## What to do
The word "alpha" occurs in some lines of the listing. Copy those lines.

## Material supplied
════
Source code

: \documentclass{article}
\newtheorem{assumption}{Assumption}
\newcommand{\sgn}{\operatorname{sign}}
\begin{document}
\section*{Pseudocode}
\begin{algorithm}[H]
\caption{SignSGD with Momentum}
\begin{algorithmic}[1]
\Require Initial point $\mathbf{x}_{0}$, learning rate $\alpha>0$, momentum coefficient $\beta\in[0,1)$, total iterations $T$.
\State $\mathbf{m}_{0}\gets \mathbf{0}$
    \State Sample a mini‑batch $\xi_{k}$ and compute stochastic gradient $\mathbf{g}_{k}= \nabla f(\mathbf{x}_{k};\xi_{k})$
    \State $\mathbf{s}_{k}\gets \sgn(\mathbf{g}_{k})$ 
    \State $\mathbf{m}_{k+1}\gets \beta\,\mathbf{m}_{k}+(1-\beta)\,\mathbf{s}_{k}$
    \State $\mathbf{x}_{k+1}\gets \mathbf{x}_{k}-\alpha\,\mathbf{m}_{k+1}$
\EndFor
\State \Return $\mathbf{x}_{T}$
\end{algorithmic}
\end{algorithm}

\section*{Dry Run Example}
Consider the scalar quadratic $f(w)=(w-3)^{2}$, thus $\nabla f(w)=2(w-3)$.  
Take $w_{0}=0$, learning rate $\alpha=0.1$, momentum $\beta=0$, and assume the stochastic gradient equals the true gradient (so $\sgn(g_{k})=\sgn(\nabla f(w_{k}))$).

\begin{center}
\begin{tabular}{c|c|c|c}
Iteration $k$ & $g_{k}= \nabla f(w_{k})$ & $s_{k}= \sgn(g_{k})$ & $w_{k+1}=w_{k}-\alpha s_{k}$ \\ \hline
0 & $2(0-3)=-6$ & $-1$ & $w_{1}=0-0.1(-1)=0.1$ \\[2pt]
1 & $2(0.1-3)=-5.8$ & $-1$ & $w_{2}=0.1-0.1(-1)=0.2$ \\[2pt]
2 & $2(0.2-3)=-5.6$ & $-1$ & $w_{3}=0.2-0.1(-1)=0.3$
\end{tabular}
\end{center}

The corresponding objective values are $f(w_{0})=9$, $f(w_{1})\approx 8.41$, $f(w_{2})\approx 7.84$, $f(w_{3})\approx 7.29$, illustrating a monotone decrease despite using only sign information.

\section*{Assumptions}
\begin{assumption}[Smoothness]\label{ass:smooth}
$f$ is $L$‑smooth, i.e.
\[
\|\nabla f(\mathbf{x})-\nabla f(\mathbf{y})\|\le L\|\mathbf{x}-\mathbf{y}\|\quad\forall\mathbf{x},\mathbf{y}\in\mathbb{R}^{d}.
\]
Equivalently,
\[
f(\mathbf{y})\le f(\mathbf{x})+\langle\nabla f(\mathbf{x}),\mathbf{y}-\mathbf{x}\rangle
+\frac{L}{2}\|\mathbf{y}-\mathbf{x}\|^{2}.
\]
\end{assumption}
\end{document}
════
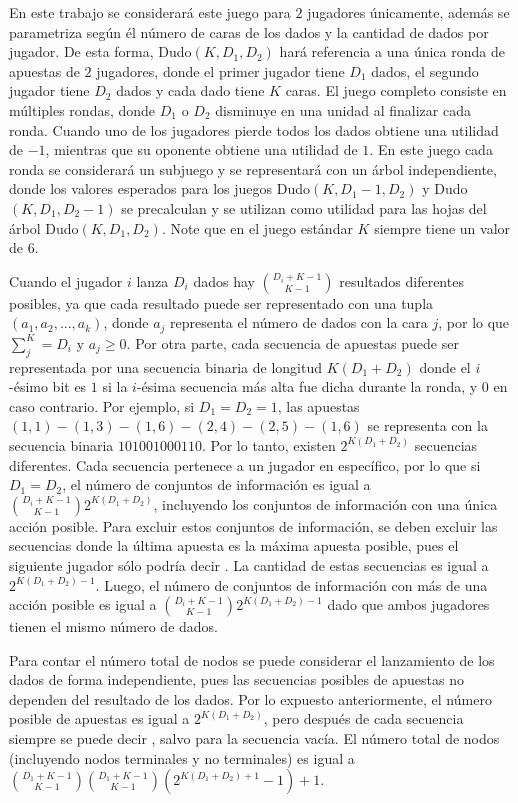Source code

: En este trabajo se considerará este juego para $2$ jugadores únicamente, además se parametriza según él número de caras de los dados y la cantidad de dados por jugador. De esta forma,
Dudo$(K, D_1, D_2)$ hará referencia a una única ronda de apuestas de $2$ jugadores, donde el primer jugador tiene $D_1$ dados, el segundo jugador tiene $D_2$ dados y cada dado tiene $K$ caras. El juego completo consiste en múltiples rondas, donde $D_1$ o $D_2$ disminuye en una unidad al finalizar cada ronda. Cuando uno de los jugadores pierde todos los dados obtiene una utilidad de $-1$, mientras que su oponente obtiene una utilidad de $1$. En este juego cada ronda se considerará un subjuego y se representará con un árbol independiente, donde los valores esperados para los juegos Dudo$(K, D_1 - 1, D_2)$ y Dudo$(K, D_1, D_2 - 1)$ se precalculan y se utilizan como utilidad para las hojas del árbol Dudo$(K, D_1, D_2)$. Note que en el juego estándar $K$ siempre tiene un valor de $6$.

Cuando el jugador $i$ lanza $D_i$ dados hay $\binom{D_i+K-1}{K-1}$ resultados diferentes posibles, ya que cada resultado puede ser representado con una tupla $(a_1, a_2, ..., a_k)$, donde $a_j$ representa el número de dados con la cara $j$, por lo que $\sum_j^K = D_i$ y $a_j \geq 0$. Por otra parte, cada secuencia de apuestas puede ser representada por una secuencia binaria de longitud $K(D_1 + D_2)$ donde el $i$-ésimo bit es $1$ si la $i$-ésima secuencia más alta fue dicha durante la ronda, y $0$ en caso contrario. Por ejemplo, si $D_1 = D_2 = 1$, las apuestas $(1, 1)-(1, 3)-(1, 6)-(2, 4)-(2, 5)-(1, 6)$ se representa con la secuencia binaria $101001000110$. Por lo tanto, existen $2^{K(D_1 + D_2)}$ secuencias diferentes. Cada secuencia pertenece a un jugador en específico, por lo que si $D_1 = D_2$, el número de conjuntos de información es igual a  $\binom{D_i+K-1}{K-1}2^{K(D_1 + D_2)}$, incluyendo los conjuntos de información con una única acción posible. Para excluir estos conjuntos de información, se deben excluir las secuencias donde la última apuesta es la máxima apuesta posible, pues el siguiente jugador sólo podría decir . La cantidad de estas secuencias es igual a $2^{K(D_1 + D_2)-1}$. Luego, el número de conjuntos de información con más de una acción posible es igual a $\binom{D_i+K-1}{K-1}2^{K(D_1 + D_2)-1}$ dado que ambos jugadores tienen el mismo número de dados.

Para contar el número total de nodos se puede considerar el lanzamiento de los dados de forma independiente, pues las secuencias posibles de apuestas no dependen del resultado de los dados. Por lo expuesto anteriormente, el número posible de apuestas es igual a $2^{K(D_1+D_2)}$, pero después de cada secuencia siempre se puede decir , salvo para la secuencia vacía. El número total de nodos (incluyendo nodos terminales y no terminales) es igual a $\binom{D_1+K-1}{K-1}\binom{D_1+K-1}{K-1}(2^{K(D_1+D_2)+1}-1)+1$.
════
## Solution for this task
\Require Initial point $\mathbf{x}_{0}$, learning rate $\alpha>0$, momentum coefficient $\beta\in[0,1)$, total iterations $T$.
    \State $\mathbf{x}_{k+1}\gets \mathbf{x}_{k}-\alpha\,\mathbf{m}_{k+1}$
Take $w_{0}=0$, learning rate $\alpha=0.1$, momentum $\beta=0$, and assume the stochastic gradient equals the true gradient (so $\sgn(g_{k})=\sgn(\nabla f(w_{k}))$).
Iteration $k$ & $g_{k}= \nabla f(w_{k})$ & $s_{k}= \sgn(g_{k})$ & $w_{k+1}=w_{k}-\alpha s_{k}$ \\ \hline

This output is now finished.